Goal of the exercise
Once you find the line with "and file system" in the entries below, return exactly every line from it through the line with "would be GO_TO_HELL".

[Data items]
━━━

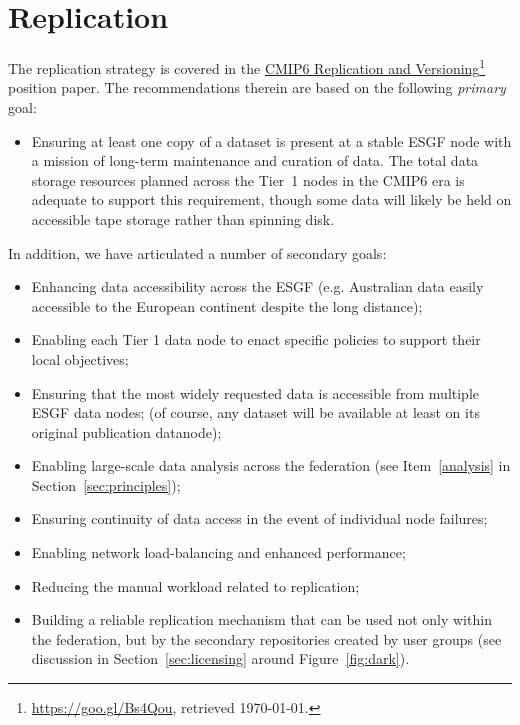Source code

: \documentclass[gmd,manuscript]{copernicus}
\newcommand{\urlref}[2] {\href{#1}{#2}\footnote{\url{#1}, retrieved \today.}}
\begin{document}
\section{Replication}
\label{sec:replica}

The replication strategy is covered in the
\urlref{https://goo.gl/Bs4Qou}{CMIP6 Replication and Versioning}
position paper. The recommendations therein are based on the following
\emph{primary} goal:

\begin{itemize}
\item Ensuring at least one copy of a dataset is present at a stable
  ESGF node with a mission of long-term maintenance and curation of
  data. The total data storage resources planned across the Tier~1
  nodes in the CMIP6 era is adequate to support this requirement,
  though some data will likely be held on accessible tape storage
  rather than spinning disk.
\end{itemize}

In addition, we have articulated a number of secondary goals:

\begin{itemize}
\item Enhancing data accessibility across the ESGF (e.g. Australian
  data easily accessible to the European continent despite the long
  distance);
\item Enabling each Tier 1 data node to enact specific policies to
  support their local objectives;
\item Ensuring that the most widely requested data is 
  accessible from multiple ESGF data nodes;
  (of course, any dataset will be available at least on its original
  publication datanode);
\item Enabling large-scale data analysis across the federation (see
  Item~\ref{analysis} in Section~\ref{sec:principles});
\item Ensuring continuity of data access in the event of individual
  node failures;
\item Enabling network load-balancing and enhanced performance;
\item Reducing the manual workload related to replication;
\item Building a reliable replication mechanism that can be used not
  only within the federation, but by the secondary repositories
  created by user groups (see discussion in
  Section~\ref{sec:licensing} around Figure~\ref{fig:dark}).
\end{itemize}
\end{document}
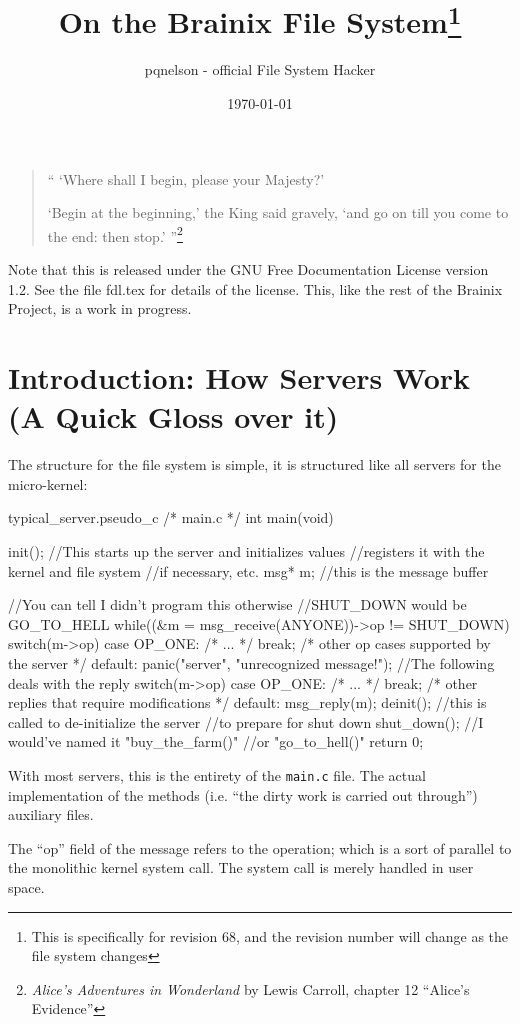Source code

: \documentclass{article}
\title{On the Brainix File System\footnote{This is specifically for revision 68, and the revision number will change as the file system changes}}
\author{pqnelson - official File System Hacker}
\date{\today}
\begin{document}
 \maketitle
\begin{quote}
 `` `Where shall I begin, please your Majesty?' 

\indent `Begin at the beginning,' the King said gravely, `and go on till you come to the end: then stop.' ''\footnote{\textit{Alice's Adventures in Wonderland} by Lewis Carroll, chapter 12 ``Alice's Evidence''}
\end{quote}

Note that this is released under the GNU Free Documentation License version 1.2. See the file fdl.tex for details of the license. This, like the rest of the Brainix Project, is a work in progress.
\section{Introduction: How Servers Work (A Quick Gloss over it)}
The structure for the file system is simple, it is structured like all servers for the micro-kernel:
\begin{code}{typical\_server.pseudo\_c}
 /* main.c */
int main(void) {
     init(); //This starts up the server and initializes values
             //registers it with the kernel and file system
             //if necessary, etc.
     msg* m; //this is the message buffer

     //You can tell I didn't program this otherwise 
     //SHUT_DOWN would be GO_TO_HELL
     while((&m = msg_receive(ANYONE))->op != SHUT_DOWN) 
     {
          switch(m->op) {
               case OP_ONE: /* ... */ break;
               /* other op cases supported by the server */
               default: panic("server", "unrecognized message!");
          }
          //The following deals with the reply
          switch(m->op)
          {
               case OP_ONE: /* ... */ break;
               /* other replies that require modifications */
               default: msg_reply(m);
          }
     }
     deinit(); //this is called to de-initialize the server
               //to prepare for shut down
     shut_down(); //I would've named it "buy_the_farm()"
                  //or "go_to_hell()"
     return 0;
}
\end{code}
With most servers, this is the entirety of the \verb|main.c| file. The actual implementation of the methods (i.e. ``the dirty work is carried out through'') auxiliary files.

The ``op'' field of the message refers to the operation; which is a sort of parallel to the monolithic kernel system call. The system call is merely handled in user space.
\end{document}
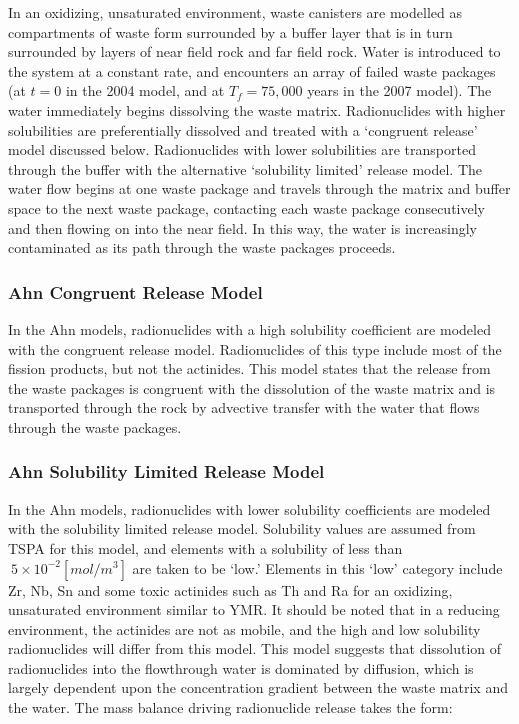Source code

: In an oxidizing, unsaturated environment, waste canisters are modelled as 
compartments of waste form surrounded by a
buffer layer that is in turn surrounded by layers of near field rock and far
field rock. Water is introduced to the system at a constant rate, and
encounters an array of failed waste packages (at $t=0$ in the 2004 model, and
at $T_f=75,000$ years in the 2007 model). The water immediately begins
dissolving the waste matrix.  Radionuclides with higher solubilities are
preferentially dissolved and treated with a `congruent release' model discussed
below. Radionuclides with lower solubilities are transported through the buffer with
the alternative `solubility limited' release model. The water flow begins at
one waste package and travels through the matrix and buffer space to the next
waste package, contacting each waste package consecutively and then flowing on
into the near field. In this way, the water is increasingly contaminated as its
path through the waste packages proceeds.  

\subsubsection{Ahn Congruent Release Model} 

In the Ahn models, radionuclides with a high solubility coefficient are modeled with
the congruent release model.  Radionuclides of this type include most of the fission
products, but not the actinides. This model states that the release from the
waste packages is congruent with the dissolution of the waste matrix and is
transported through the rock by advective transfer with the water that flows
through the waste packages.  

\subsubsection{Ahn Solubility Limited Release Model}

In the Ahn models, radionuclides with lower solubility coefficients are modeled with
the solubility limited release model.  Solubility values are assumed from TSPA
for this model, and elements with a solubility of less than $~5\times 10^{-2}
[mol/m^3]$ are taken to be
`low.' Elements in this `low' category include Zr, Nb, Sn and some toxic actinides 
such as Th and Ra for an oxidizing, unsaturated environment similar to \gls{YMR}.
It should be noted that in a reducing environment, the actinides are not as mobile, 
and the high and low solubility radionuclides will differ from this model.
This model suggests that dissolution of radionuclides into the flowthrough water 
is dominated by diffusion, which is largely dependent upon the concentration 
gradient between the waste matrix and the water. The mass balance driving 
radionuclide release takes the form:

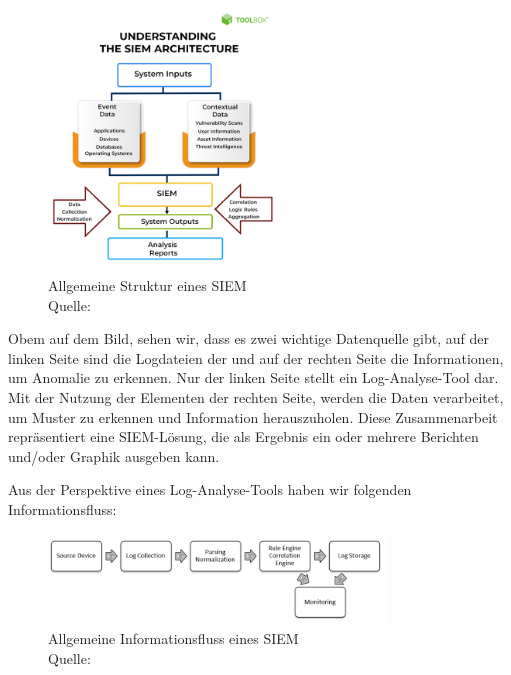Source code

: \begin{figure}[H]
   \centering
   \includegraphics[width=0.55\textwidth]{assets/2_p1.png}
   \caption[Allgemeine Struktur von \gls{SIEM}]
   {Allgemeine Struktur eines \gls{SIEM}\\Quelle: \citep{Mohanan_What} }
   \label{fig:SIEM_Allg_Struktur}
   \centering
\end{figure}

Obem auf dem Bild, sehen wir, dass es zwei wichtige Datenquelle gibt, auf der linken Seite sind die Logdateien der  und auf der rechten Seite die Informationen, um Anomalie zu erkennen. Nur der linken Seite stellt ein Log-Analyse-Tool dar. Mit der Nutzung der Elementen der rechten Seite, werden die Daten verarbeitet, um Muster zu erkennen und Information herauszuholen. Diese Zusammenarbeit repräsentiert eine \gls{SIEM}-Lösung, die als Ergebnis ein oder mehrere Berichten und/oder Graphik ausgeben kann. 

Aus der Perspektive eines Log-Analyse-Tools haben wir folgenden Informationsfluss:

\begin{figure}[H]
   \centering
   \includegraphics[width=0.8\textwidth]{assets/2_p2.png}
   \caption[Allgemeine Informationsfluss von \gls{SIEM}]
   {Allgemeine Informationsfluss eines \gls{SIEM} \\Quelle: \citep{Granadillo_SIEM} }
   \label{fig:SIEM_Allg_Informationsfluss}
   \centering
\end{figure}


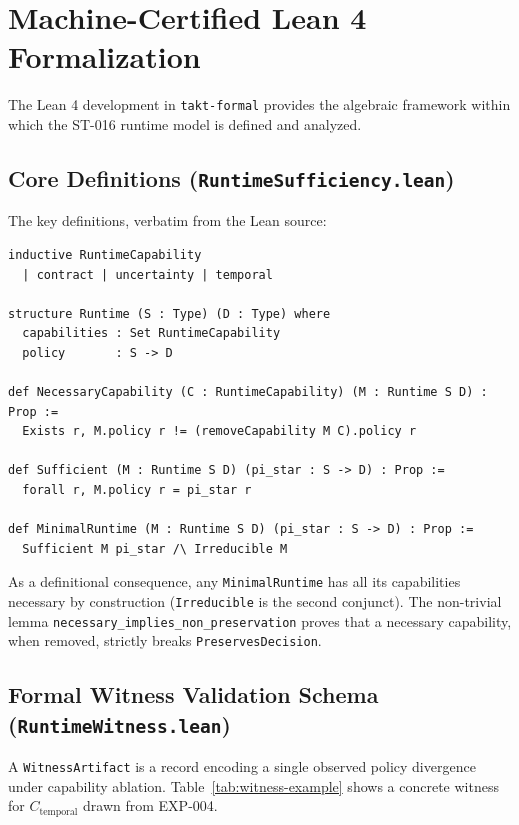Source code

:\section{Machine-Certified Lean 4 Formalization}

The Lean 4 development in \texttt{takt-formal} provides the algebraic framework
within which the ST-016 runtime model is defined and analyzed.

\subsection{Core Definitions (\texttt{RuntimeSufficiency.lean})}

The key definitions, verbatim from the Lean source:

\begin{small}
\begin{verbatim}
inductive RuntimeCapability
  | contract | uncertainty | temporal

structure Runtime (S : Type) (D : Type) where
  capabilities : Set RuntimeCapability
  policy       : S -> D

def NecessaryCapability (C : RuntimeCapability) (M : Runtime S D) : Prop :=
  Exists r, M.policy r != (removeCapability M C).policy r

def Sufficient (M : Runtime S D) (pi_star : S -> D) : Prop :=
  forall r, M.policy r = pi_star r

def MinimalRuntime (M : Runtime S D) (pi_star : S -> D) : Prop :=
  Sufficient M pi_star /\ Irreducible M
\end{verbatim}
\end{small}

As a definitional consequence, any \texttt{MinimalRuntime} has all its capabilities
necessary by construction (\texttt{Irreducible} is the second conjunct).
The non-trivial lemma \texttt{necessary\_implies\_non\_preservation} proves that
a necessary capability, when removed, strictly breaks \texttt{PreservesDecision}.

\subsection{Formal Witness Validation Schema (\texttt{RuntimeWitness.lean})}

A \texttt{WitnessArtifact} is a record encoding a single observed policy
divergence under capability ablation. Table~\ref{tab:witness-example} shows
a concrete witness for $C_{\text{temporal}}$ drawn from EXP-004.

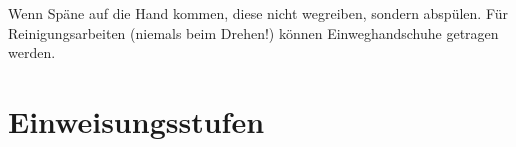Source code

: \documentclass{\basedir/fablab-document}
\begin{document}
Wenn Späne auf die Hand kommen, diese nicht wegreiben, sondern abspülen. Für Reinigungsarbeiten (niemals beim Drehen!) können Einweghandschuhe getragen werden.



\newpage
\listoftodos \newpage %

\renewcommand{\contentsname}{Inhaltsverzeichnis / Arbeitsablauf}
\setcounter{tocdepth}{2}
{\small\tableofcontents} %

\newpage



\section{Einweisungsstufen}

\end{document}
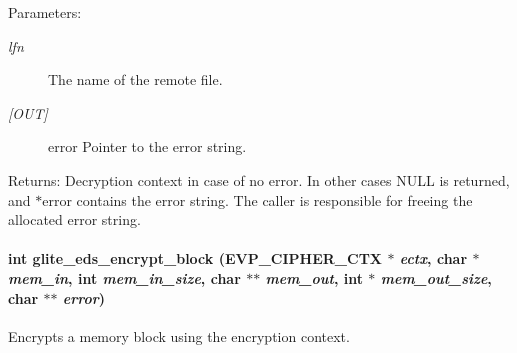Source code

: \begin{Desc}
\item[Parameters:]
\begin{description}
\item[{\em lfn}]The name of the remote file. \item[{\em \mbox{[}OUT\mbox{]}}]error Pointer to the error string.\end{description}
\end{Desc}
\begin{Desc}
\item[Returns:]Decryption context in case of no error. In other cases NULL is returned, and $\ast$error contains the error string. The caller is responsible for freeing the allocated error string. \end{Desc}
\hypertarget{eds-simple_8h_a4}{
\paragraph[glite\_\-eds\_\-encrypt\_\-block]{\setlength{\rightskip}{0pt plus 5cm}int glite\_\-eds\_\-encrypt\_\-block (EVP\_\-CIPHER\_\-CTX $\ast$ {\em ectx}, char $\ast$ {\em mem\_\-in}, int {\em mem\_\-in\_\-size}, char $\ast$$\ast$ {\em mem\_\-out}, int $\ast$ {\em mem\_\-out\_\-size}, char $\ast$$\ast$ {\em error})}\hfill}
\label{eds-simple_8h_a4}


Encrypts a memory block using the encryption context. 

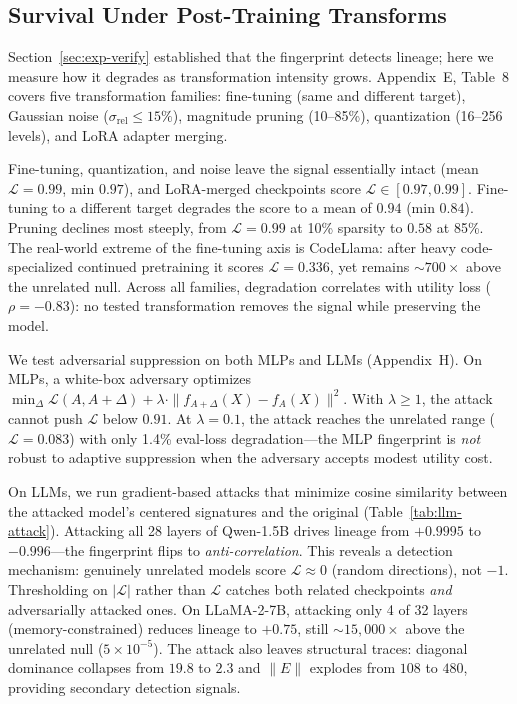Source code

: \documentclass[letterpaper]{article}
\begin{document}
\subsection{Survival Under Post-Training Transforms}\label{sec:survival}

Section~\ref{sec:exp-verify} established that the fingerprint detects lineage; here we measure how it degrades as transformation intensity grows. Appendix~E, Table~8 covers five transformation families: fine-tuning (same and different target), Gaussian noise ($\sigma_{\mathrm{rel}} \le 15\%$), magnitude pruning (10--85\%), quantization (16--256 levels), and LoRA adapter merging.

Fine-tuning, quantization, and noise leave the signal essentially intact (mean $\mathcal{L} = 0.99$, min $0.97$), and LoRA-merged checkpoints score $\mathcal{L} \in [0.97, 0.99]$. Fine-tuning to a different target degrades the score to a mean of $0.94$ (min $0.84$). Pruning declines most steeply, from $\mathcal{L} = 0.99$ at 10\% sparsity to $0.58$ at 85\%. The real-world extreme of the fine-tuning axis is CodeLlama: after heavy code-specialized continued pretraining it scores $\mathcal{L}=0.336$, yet remains ${\sim}700\times$ above the unrelated null. Across all families, degradation correlates with utility loss ($\rho = -0.83$): no tested transformation removes the signal while preserving the model.

We test adversarial suppression on both MLPs and LLMs (Appendix~H). On MLPs, a white-box adversary optimizes $\min_\Delta \mathcal{L}(A,A+\Delta) + \lambda \cdot \|f_{A+\Delta}(X) - f_A(X)\|^2$. With $\lambda \ge 1$, the attack cannot push $\mathcal{L}$ below $0.91$. At $\lambda = 0.1$, the attack reaches the unrelated range ($\mathcal{L} = 0.083$) with only 1.4\% eval-loss degradation---the MLP fingerprint is \emph{not} robust to adaptive suppression when the adversary accepts modest utility cost.

On LLMs, we run gradient-based attacks that minimize cosine similarity between the attacked model's centered signatures and the original (Table~\ref{tab:llm-attack}). Attacking all 28 layers of Qwen-1.5B drives lineage from $+0.9995$ to $\mathbf{-0.996}$---the fingerprint flips to \emph{anti-correlation}. This reveals a detection mechanism: genuinely unrelated models score $\mathcal{L} \approx 0$ (random directions), not $-1$. Thresholding on $|\mathcal{L}|$ rather than $\mathcal{L}$ catches both related checkpoints \emph{and} adversarially attacked ones. On LLaMA-2-7B, attacking only 4 of 32 layers (memory-constrained) reduces lineage to $+0.75$, still ${\sim}15{,}000\times$ above the unrelated null ($5 \times 10^{-5}$). The attack also leaves structural traces: diagonal dominance collapses from $19.8$ to $2.3$ and $\|E\|$ explodes from $108$ to $480$, providing secondary detection signals.
\end{document}
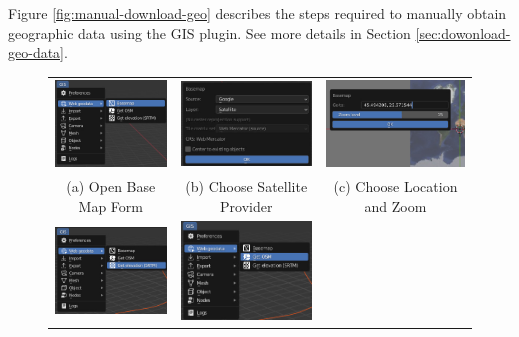 \newpage

Figure \ref{fig:manual-download-geo} describes the steps required to manually obtain geographic data using the GIS plugin. See more details in Section \ref{sec:dowonload-geo-data}.


\begin{figure}[H]
\begin{tabular}{ccc}

\includegraphics[width=42mm]{src/img/manual-download/1-get-basemap.jpg} &
\includegraphics[width=42mm]{src/img/manual-download/2-choose-sat.jpg} &
\includegraphics[width=42mm]{src/img/manual-download/3-choose-gps-zoom.jpg} \\
  (a) Open Base Map Form &  
  (b) Choose Satellite Provider &   
  (c) Choose Location and Zoom \\
  \includegraphics[width=42mm]{src/img/manual-download/4-get-alt.jpg} &
  \includegraphics[width=42mm]{src/img/manual-download/5-get-osm.jpg} &

\end{tabular}
\end{figure}
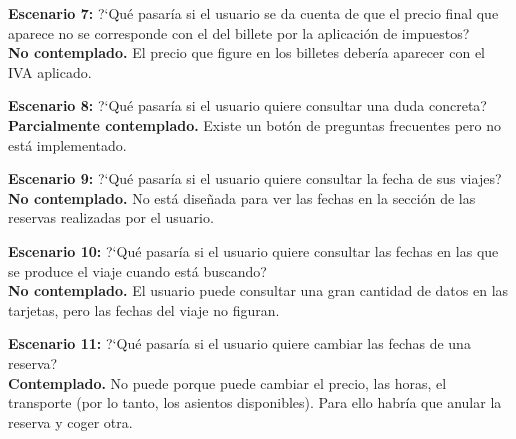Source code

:\textbf{Escenario 7:} ?`Qué pasaría si el usuario se da cuenta de que el precio final que aparece no se corresponde con el del billete por la aplicación de impuestos? \\
\textbf{No contemplado.} El precio que figure en los billetes debería aparecer con el IVA aplicado.

\textbf{Escenario 8:} ?`Qué pasaría si el usuario quiere consultar una duda concreta? \\
\textbf{Parcialmente contemplado.} Existe un botón de preguntas frecuentes pero no está implementado.

\textbf{Escenario 9:} ?`Qué pasaría si el usuario quiere consultar la fecha de sus viajes? \\
\textbf{No contemplado.} No está diseñada para ver las fechas en la sección de las reservas realizadas por el usuario.

\textbf{Escenario 10:} ?`Qué pasaría si el usuario quiere consultar las fechas en las que se produce el viaje cuando está buscando? \\
\textbf{No contemplado.} El usuario puede consultar una gran cantidad de datos en las tarjetas, pero las fechas del viaje no figuran.

\textbf{Escenario 11:} ?`Qué pasaría si el usuario quiere cambiar las fechas de una reserva? \\
\textbf{Contemplado.} No puede porque puede cambiar el precio, las horas, el transporte (por lo tanto, los asientos disponibles). Para ello habría que anular la reserva y coger otra.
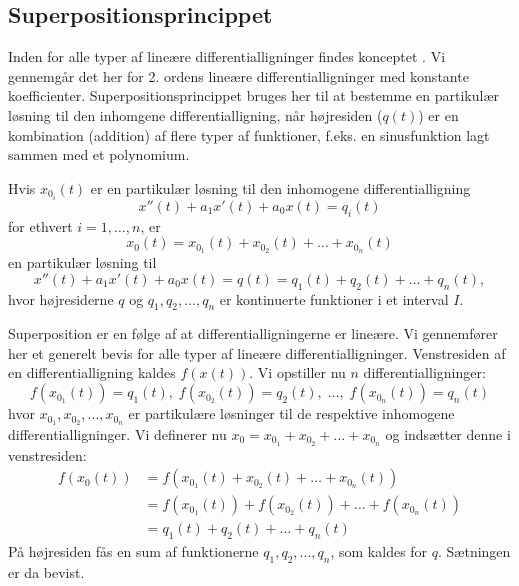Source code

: \subsection{Superpositionsprincippet} \label{subsek.difflig2.super1}

Inden for alle typer af lineære differentialligninger findes konceptet . Vi gennemgår det her for 2. ordens lineære differentialligninger med konstante koefficienter. Superpositionsprincippet bruges her til at bestemme en partikulær løsning til den inhomgene differentialligning, når højresiden ($ q(t) $) er en kombination (addition) af flere typer af funktioner, f.eks. en sinusfunktion lagt sammen med et polynomium.

\begin{theorem}[Superpositionsprincippet] \label{saet.difflig2.super1}
Hvis $ x_{0_i}(t) $ er en partikulær løsning til den inhomogene differentialligning
\begin{equation}
x''(t) + a_1x'(t) + a_0x(t) = q_i(t)
\end{equation}
for ethvert $ i = 1,\ldots,n $, er 
\begin{equation}
x_0(t) = x_{0_1}(t) + x_{0_2}(t) + \ldots + x_{0_n}(t)
\end{equation}
en partikulær løsning til
\begin{equation}
x''(t) + a_1x'(t) + a_0x(t) = q(t) = q_1(t) + q_2(t) + \ldots + q_n(t),
\end{equation}
hvor højresiderne $ q $ og $ q_1, q_2, \ldots, q_n $ er kontinuerte funktioner i et interval $ I $. \bs
\end{theorem}

\begin{bevis} \label{bev.difflig2.super1}
Superposition er en følge af at differentialligningerne er lineære. Vi gennemfører her et generelt bevis for alle typer af lineære differentialligninger. \bs
Venstresiden af en differentialligning kaldes $ f(x(t)) $. Vi opstiller nu $ n $ differentialligninger:
\begin{equation}
f(x_{0_1}(t)) = q_1(t), \; f(x_{0_2}(t)) = q_2(t), \; \ldots, \; f(x_{0_n}(t)) = q_n(t)
\end{equation}
hvor $ x_{0_1}, x_{0_2}, \ldots, x_{0_n} $ er partikulære løsninger til de respektive inhomogene differentialligninger. Vi definerer nu $ x_{0} = x_{0_1} + x_{0_2} + \ldots + x_{0_n} $ og indsætter denne i venstresiden:
\begin{equation}
\begin{aligned}
f(x_{0}(t)) &= f(x_{0_1}(t) + x_{0_2}(t) + \ldots + x_{0_n}(t)) \\
&= f(x_{0_1}(t)) + f(x_{0_2}(t)) + \ldots + f(x_{0_n}(t)) \\
&= q_1(t) + q_2(t) + \ldots + q_n(t)
\end{aligned}
\end{equation}
På højresiden fås en sum af funktionerne $ q_1,q_2,\ldots,q_n $, som kaldes for $ q $. Sætningen er da bevist.
\end{bevis}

━━━

Exercise result
             //registers it with the kernel and file system
             //if necessary, etc.
     msg* m; //this is the message buffer

     //You can tell I didn't program this otherwise 
     //SHUT_DOWN would be GO_TO_HELL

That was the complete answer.